Waktu semakin cepat berlalu, hari Kemenangan tinggal satu minggu lagi. Zapata sibuk menyelesaikan beberapa pekerjaan agar dirinya sedikit lebih tenang setelah Lebaran nanti. Untuk itu, dirinya jadi lupa memberi kabar pada Sherly. Sedangkan biasanya ia selalu mengirim ucapan selamat pagi setiap hari.
"Ko, kamu temani saya lembur nanti malam" ucap Zapata.
"Ya Allah, giliran lembur aja cepet banget infonya"

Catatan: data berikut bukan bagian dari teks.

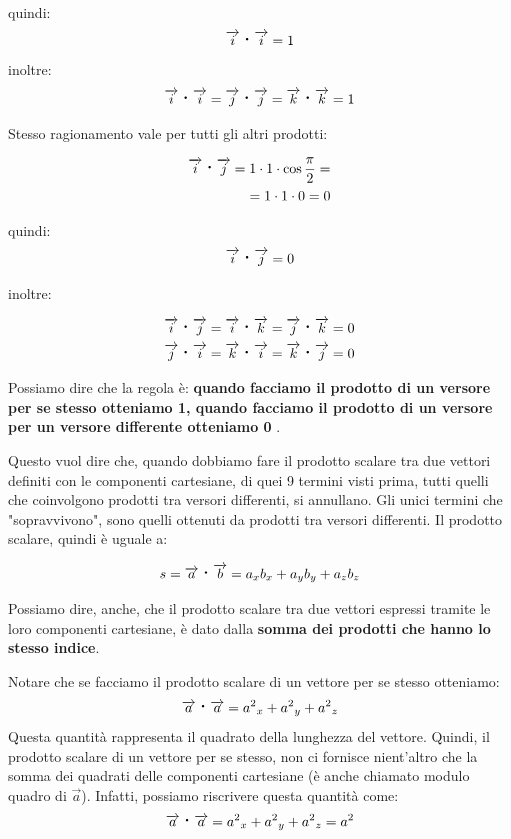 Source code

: \documentclass[a4paper]{book}
\newcommand{\prodscal}{\text{\large{\textbf{\textperiodcentered}}}} %
\begin{document}
quindi:
$$ \overrightarrow{i} \prodscal \overrightarrow{i} = 1$$
inoltre:
$$ \overrightarrow{i} \prodscal \overrightarrow{i} = \overrightarrow{j} \prodscal \overrightarrow{j} = \overrightarrow{k} \prodscal \overrightarrow{k} = 1 $$

Stesso ragionamento vale per tutti gli altri prodotti:

\begin{align*}
\overrightarrow{i} \prodscal \overrightarrow{j} = 1 	\cdot 1 \cdot \cos \frac{\pi}{2} = \\
 = 1 \cdot 1 \cdot 0 = 0
\end{align*}

quindi:
$$ \overrightarrow{i} \prodscal \overrightarrow{j} = 0 $$

inoltre:

\begin{align*}
\overrightarrow{i} \prodscal \overrightarrow{j} = \overrightarrow{i} \prodscal \overrightarrow{k} = \overrightarrow{j} \prodscal \overrightarrow{k} = 0 \\
\overrightarrow{j} \prodscal \overrightarrow{i} = \overrightarrow{k} \prodscal \overrightarrow{i} = \overrightarrow{k} \prodscal \overrightarrow{j} = 0
\end{align*}

Possiamo dire che la regola è: \textbf{quando facciamo il prodotto di un versore per se stesso otteniamo 1, quando facciamo il prodotto di un versore per un versore differente otteniamo 0} .

Questo vuol dire che, quando dobbiamo fare il prodotto scalare tra due vettori definiti con le componenti cartesiane,  di quei 9 termini visti prima, tutti quelli che coinvolgono prodotti tra versori differenti, si annullano. Gli unici termini che "sopravvivono", sono quelli ottenuti da prodotti tra versori differenti. Il prodotto scalare, quindi è uguale a:

$$ s =\overrightarrow{a} \prodscal \overrightarrow{b} = a_{x} b_{x} + a_{y} b_{y} + a_{z} b_{z} $$

Possiamo dire, anche, che il prodotto scalare tra due vettori espressi tramite le loro componenti cartesiane, è dato dalla \textbf{somma dei prodotti che hanno lo stesso indice}.

Notare che se facciamo il prodotto scalare di un vettore per se stesso otteniamo:
$$ \overrightarrow{a} \prodscal \overrightarrow{a} = {a^{2}}_{x} + {a^{2}}_{y} + {a^{2}}_{z} $$
Questa quantità rappresenta il quadrato della lunghezza del vettore. Quindi, il prodotto scalare di un vettore per se stesso, non ci fornisce nient'altro che la somma dei quadrati delle componenti cartesiane (è anche chiamato modulo quadro di $\overrightarrow{a} $). Infatti, possiamo riscrivere questa quantità come:
$$ \overrightarrow{a} \prodscal \overrightarrow{a} = {a^{2}}_{x} + {a^{2}}_{y} + {a^{2}}_{z} = a^{2} $$
\end{document}
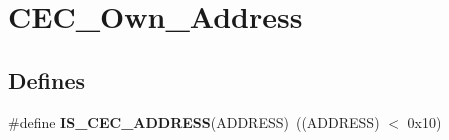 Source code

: \hypertarget{group__CEC__Own__Address}{
\section{CEC\_\-Own\_\-Address}
\label{group__CEC__Own__Address}
}
\subsection*{Defines}
\begin{DoxyCompactItemize}
\item 
\hypertarget{group__CEC__Own__Address_ga0659314b0be6092e73aa373394816557}{
\#define {\bfseries IS\_\-CEC\_\-ADDRESS}(ADDRESS)~((ADDRESS) $<$ 0x10)}
\label{group__CEC__Own__Address_ga0659314b0be6092e73aa373394816557}

\end{DoxyCompactItemize}
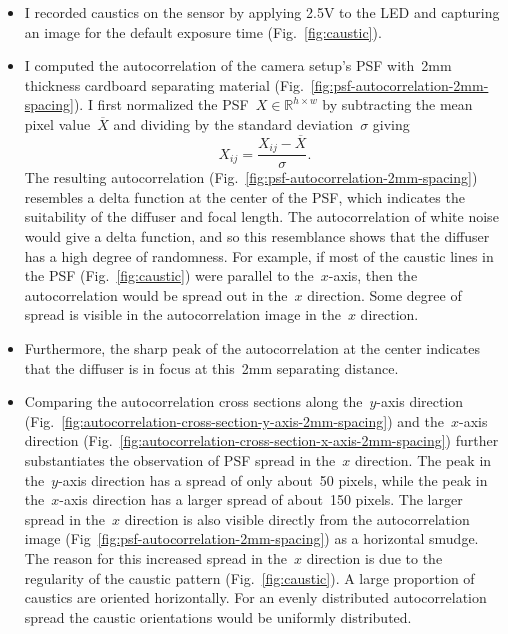 \documentclass[final]{cvpr}
\begin{document}
\begin{itemize}
	\item I recorded caustics on the sensor by applying 2.5V to the LED and capturing an image for the default exposure time (Fig.~\ref{fig:caustic}).

	\item I computed the autocorrelation of the camera setup's PSF
	      with~\num{2}mm thickness cardboard separating material
	      (Fig.~\ref{fig:psf-autocorrelation-2mm-spacing}).
	      I first normalized the PSF~$X\in\mathbb{R}^{h\times w}$ by
	      subtracting the mean pixel value~$\overline{X}$ and dividing by the standard
	      deviation~$\sigma$ giving
	      \begin{equation}
		      X_{ij} = \frac{X_{ij} - \overline{X}}{\sigma}.
	      \end{equation}
	      The resulting autocorrelation
	      (Fig.~\ref{fig:psf-autocorrelation-2mm-spacing}) resembles a
	      delta function at the center of the PSF, which indicates the
	      suitability of the diffuser and focal length.
	      The autocorrelation of white noise would give a delta function,
	      and so this resemblance shows that the diffuser has a high degree
	      of randomness.
	      For example, if most of the caustic lines in the PSF
	      (Fig.~\ref{fig:caustic}) were parallel to the~$x$-axis, then the
	      autocorrelation would be spread out in the~$x$ direction.
	      Some degree of spread is visible in the autocorrelation image in
	      the~$x$ direction.

	\item Furthermore, the sharp peak of the autocorrelation at the center
	      indicates that the diffuser is in focus at this~\num{2}mm
	      separating distance.

	\item Comparing the autocorrelation cross sections along the~$y$-axis
	      direction
	      (Fig.~\ref{fig:autocorrelation-cross-section-y-axis-2mm-spacing})
	      and the~$x$-axis direction
	      (Fig.~\ref{fig:autocorrelation-cross-section-x-axis-2mm-spacing})
	      further substantiates the observation of PSF spread in the~$x$
	      direction.
	      The peak in the~$y$-axis direction has a spread of only
	      about~\num{50} pixels, while the peak in the~$x$-axis direction
	      has a larger spread of about~\num{150} pixels.
	      The larger spread in the~$x$ direction is also visible directly
	      from the autocorrelation image
	      (Fig~\ref{fig:psf-autocorrelation-2mm-spacing}) as a horizontal
	      smudge.
	      The reason for this increased spread in the~$x$ direction is due
	      to the regularity of the caustic pattern
	      (Fig.~\ref{fig:caustic}).
	      A large proportion of caustics are oriented horizontally.
	      For an evenly distributed autocorrelation spread the caustic
	      orientations would be uniformly distributed.


\end{itemize}
\end{document}
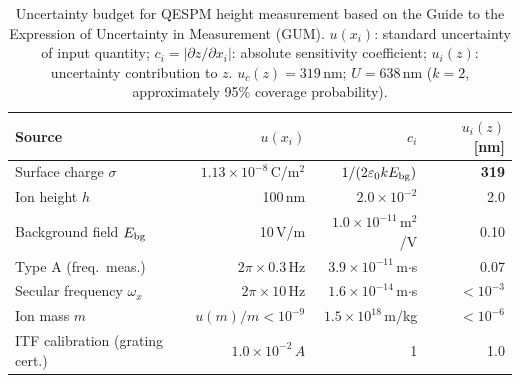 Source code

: \documentclass[12pt,a4paper]{article}
\begin{document}
\begin{table}[htb]
\centering
\caption{Uncertainty budget for QESPM height measurement based on the
Guide to the Expression of Uncertainty in Measurement (GUM).
         $u(x_i)$: standard uncertainty of input quantity;
         $c_i = |\partial z/\partial x_i|$: absolute sensitivity coefficient;
         $u_i(z)$: uncertainty contribution to $z$.
         $u_c(z) = 319$\,nm; $U = 638$\,nm ($k = 2$, approximately 95\% coverage probability).}
\label{tab:uncertainty}
\small
\setlength{\tabcolsep}{4pt}
\begin{tabular}{@{}lrrr@{}}
\hline
Source & $u(x_i)$ & $c_i$ & $u_i(z)$ [nm] \\
\hline
Surface charge $\sigma$ & $1.13\!\times\!10^{-8}$\,C/m$^2$ & $1/(2\varepsilon_0 k E_{\rm bg})$ & \textbf{319} \\
Ion height $h$ & 100\,nm & $2.0\!\times\!10^{-2}$ & 2.0 \\
Background field $E_{\rm bg}$ & 10\,V/m & $1.0\!\times\!10^{-11}$\,m$^2$/V & 0.10 \\
Type A (freq.\ meas.) & $2\pi\!\times\!0.3$\,Hz & $3.9\!\times\!10^{-11}$\,m$\cdot$s & 0.07 \\
Secular frequency $\omega_x$ & $2\pi\!\times\!10$\,Hz & $1.6\!\times\!10^{-14}$\,m$\cdot$s & $<10^{-3}$ \\
Ion mass $m$ & $u(m)/m<10^{-9}$ & $1.5\!\times\!10^{18}$\,m/kg & $<10^{-6}$ \\
ITF calibration (grating cert.) & $1.0\!\times\!10^{-2}\,A$ & 1 & 1.0 \\
\hline
\end{tabular}
\end{table}
\end{document}

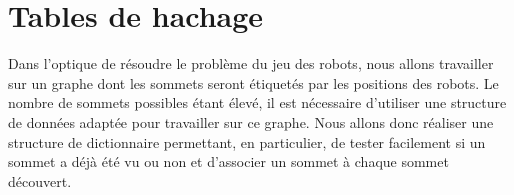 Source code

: 
\section{Tables de hachage}
Dans l’optique de résoudre le problème du jeu des robots, nous allons
travailler sur un graphe dont les sommets seront étiquetés par les
positions des robots. Le nombre de sommets possibles étant élevé, il est
nécessaire d’utiliser une structure de données adaptée pour
travailler sur ce graphe. Nous allons donc réaliser une structure
de dictionnaire permettant, en particulier, de tester facilement si un
sommet a déjà été vu ou non et d’associer un sommet à chaque sommet
découvert.


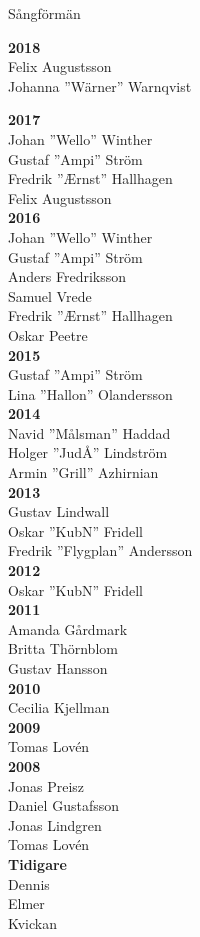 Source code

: \begin{flushleft}
{\Huge Sångförmän}
\end{flushleft}

{\large
\setlength{\parskip}{0.5em}
\setlength\columnsep{3em}

\begin{multicols}{2}
\textbf{2018}\\
Felix Augustsson\\
Johanna ''Wärner'' Warnqvist

\textbf{2017}\\
Johan ''Wello'' Winther\\
Gustaf ''Ampi'' Ström\\
Fredrik ''Ærnst'' Hallhagen\\
Felix Augustsson\\

\textbf{2016}\\
Johan ''Wello'' Winther\\
Gustaf ''Ampi'' Ström\\
Anders Fredriksson\\
Samuel Vrede\\
Fredrik ''Ærnst'' Hallhagen\\
Oskar Peetre\\

\textbf{2015}\\
Gustaf ''Ampi'' Ström\\
Lina ''Hallon'' Olandersson\\

\textbf{2014}\\
Navid ''Målsman'' Haddad\\
Holger ''JudÅ'' Lindström\\
Armin ''Grill'' Azhirnian\\

\textbf{2013}\\
Gustav Lindwall\\
Oskar ''KubN'' Fridell\\
Fredrik ''Flygplan'' Andersson\\

\textbf{2012}\\
Oskar ''KubN'' Fridell\\

\textbf{2011}\\
Amanda Gårdmark\\
Britta Thörnblom\\
Gustav Hansson\\

\textbf{2010}\\
Cecilia Kjellman\\

\textbf{2009}\\
Tomas Lovén\\

\textbf{2008}\\
Jonas Preisz\\
Daniel Gustafsson\\
Jonas Lindgren\\
Tomas Lovén\\

\textbf{Tidigare}\\
Dennis\\
Elmer\\
Kvickan\\

\end{multicols}
}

Benar saja, sore harinya Zapata dan Eko mencari makanan dan minuman untuk mereka berbuka di kantor. Itu juga Zapata tidak sama sekali teringat untuk menghubungi Sherly. Zapata memang selalu abai akan hal-hal kecil yang mana bagi perempuan itu adalah hal yang sangat penting. Seperti memberi kabar.
Sepulang dari membeli takjil, Zapata lebih dulu masuk ke ruang kerjanya sedangkan Eko masih harus mengambil laptop dan berkas yang di perlukan di ruang pribadinya untuk di bawa ke ruang kerja Zapata. Usai menutup pintu ruangannya, nampaklah seorang wanita cantik dengan pakaian yang cukup ketat sedang berjalan ke arahnya.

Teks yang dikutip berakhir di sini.